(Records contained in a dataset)
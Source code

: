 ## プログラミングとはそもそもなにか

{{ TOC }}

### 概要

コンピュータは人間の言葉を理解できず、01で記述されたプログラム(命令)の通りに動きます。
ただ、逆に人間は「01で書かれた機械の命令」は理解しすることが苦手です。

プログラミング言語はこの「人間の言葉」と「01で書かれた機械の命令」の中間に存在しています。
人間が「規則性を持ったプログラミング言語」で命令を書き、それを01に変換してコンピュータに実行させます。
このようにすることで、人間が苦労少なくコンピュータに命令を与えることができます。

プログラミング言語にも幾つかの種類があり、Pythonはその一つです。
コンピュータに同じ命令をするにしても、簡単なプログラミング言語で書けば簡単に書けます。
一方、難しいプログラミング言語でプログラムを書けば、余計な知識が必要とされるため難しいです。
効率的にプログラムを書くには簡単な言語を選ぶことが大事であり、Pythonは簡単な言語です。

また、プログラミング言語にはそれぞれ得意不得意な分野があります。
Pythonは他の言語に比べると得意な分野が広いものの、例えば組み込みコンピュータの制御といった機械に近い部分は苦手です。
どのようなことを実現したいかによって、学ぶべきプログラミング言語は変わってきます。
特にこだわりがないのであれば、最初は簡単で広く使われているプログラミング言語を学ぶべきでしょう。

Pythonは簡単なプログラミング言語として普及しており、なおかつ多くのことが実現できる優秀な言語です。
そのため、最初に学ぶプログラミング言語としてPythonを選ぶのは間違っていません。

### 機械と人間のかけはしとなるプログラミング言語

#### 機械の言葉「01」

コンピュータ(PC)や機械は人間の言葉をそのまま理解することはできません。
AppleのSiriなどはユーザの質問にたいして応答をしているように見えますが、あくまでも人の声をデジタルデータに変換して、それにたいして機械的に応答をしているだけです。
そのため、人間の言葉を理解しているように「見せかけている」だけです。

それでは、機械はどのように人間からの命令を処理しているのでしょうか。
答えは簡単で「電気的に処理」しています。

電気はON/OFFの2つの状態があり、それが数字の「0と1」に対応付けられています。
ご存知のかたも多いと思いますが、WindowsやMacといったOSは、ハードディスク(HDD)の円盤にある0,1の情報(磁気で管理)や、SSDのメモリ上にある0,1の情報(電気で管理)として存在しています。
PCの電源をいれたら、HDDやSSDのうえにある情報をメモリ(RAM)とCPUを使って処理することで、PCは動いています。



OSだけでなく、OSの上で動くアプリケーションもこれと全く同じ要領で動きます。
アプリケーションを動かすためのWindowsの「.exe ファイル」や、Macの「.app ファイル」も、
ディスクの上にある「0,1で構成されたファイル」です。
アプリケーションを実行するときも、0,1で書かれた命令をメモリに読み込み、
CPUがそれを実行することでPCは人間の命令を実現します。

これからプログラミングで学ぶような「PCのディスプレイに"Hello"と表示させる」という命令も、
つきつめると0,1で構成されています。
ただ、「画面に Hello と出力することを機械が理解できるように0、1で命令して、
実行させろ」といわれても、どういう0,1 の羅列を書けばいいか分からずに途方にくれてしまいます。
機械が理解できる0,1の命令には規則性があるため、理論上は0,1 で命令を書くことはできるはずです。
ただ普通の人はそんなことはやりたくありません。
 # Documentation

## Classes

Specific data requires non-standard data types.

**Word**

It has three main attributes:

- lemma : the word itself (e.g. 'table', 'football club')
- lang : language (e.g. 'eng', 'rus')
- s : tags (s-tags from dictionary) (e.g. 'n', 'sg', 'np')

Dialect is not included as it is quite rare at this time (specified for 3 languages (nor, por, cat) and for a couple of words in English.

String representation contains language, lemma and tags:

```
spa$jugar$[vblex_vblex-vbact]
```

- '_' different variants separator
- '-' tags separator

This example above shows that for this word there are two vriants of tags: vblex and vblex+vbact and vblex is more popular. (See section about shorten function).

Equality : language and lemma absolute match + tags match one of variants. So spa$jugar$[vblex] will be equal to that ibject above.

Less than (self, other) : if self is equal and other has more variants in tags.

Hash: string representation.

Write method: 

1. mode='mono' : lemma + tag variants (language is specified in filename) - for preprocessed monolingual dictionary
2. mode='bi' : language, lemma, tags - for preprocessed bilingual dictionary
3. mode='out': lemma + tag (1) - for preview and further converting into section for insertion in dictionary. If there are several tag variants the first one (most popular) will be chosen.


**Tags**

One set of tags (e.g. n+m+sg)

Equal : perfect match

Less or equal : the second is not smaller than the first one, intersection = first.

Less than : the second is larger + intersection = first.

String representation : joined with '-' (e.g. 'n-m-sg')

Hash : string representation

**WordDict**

What is required:
Could you restate word for word the lines above from the one containing "OSだけでなく、OSの上で動くアプリケーションもこれと全く同じ要領で動きます。" through the one containing "機械が理解できる0,1の命令", both included, and nothing else?

Task response:
OSだけでなく、OSの上で動くアプリケーションもこれと全く同じ要領で動きます。
アプリケーションを動かすためのWindowsの「.exe ファイル」や、Macの「.app ファイル」も、
ディスクの上にある「0,1で構成されたファイル」です。
アプリケーションを実行するときも、0,1で書かれた命令をメモリに読み込み、
CPUがそれを実行することでPCは人間の命令を実現します。

これからプログラミングで学ぶような「PCのディスプレイに"Hello"と表示させる」という命令も、
つきつめると0,1で構成されています。
ただ、「画面に Hello と出力することを機械が理解できるように0、1で命令して、
実行させろ」といわれても、どういう0,1 の羅列を書けばいいか分からずに途方にくれてしまいます。
機械が理解できる0,1の命令には規則性があるため、理論上は0,1 で命令を書くことはできるはずです。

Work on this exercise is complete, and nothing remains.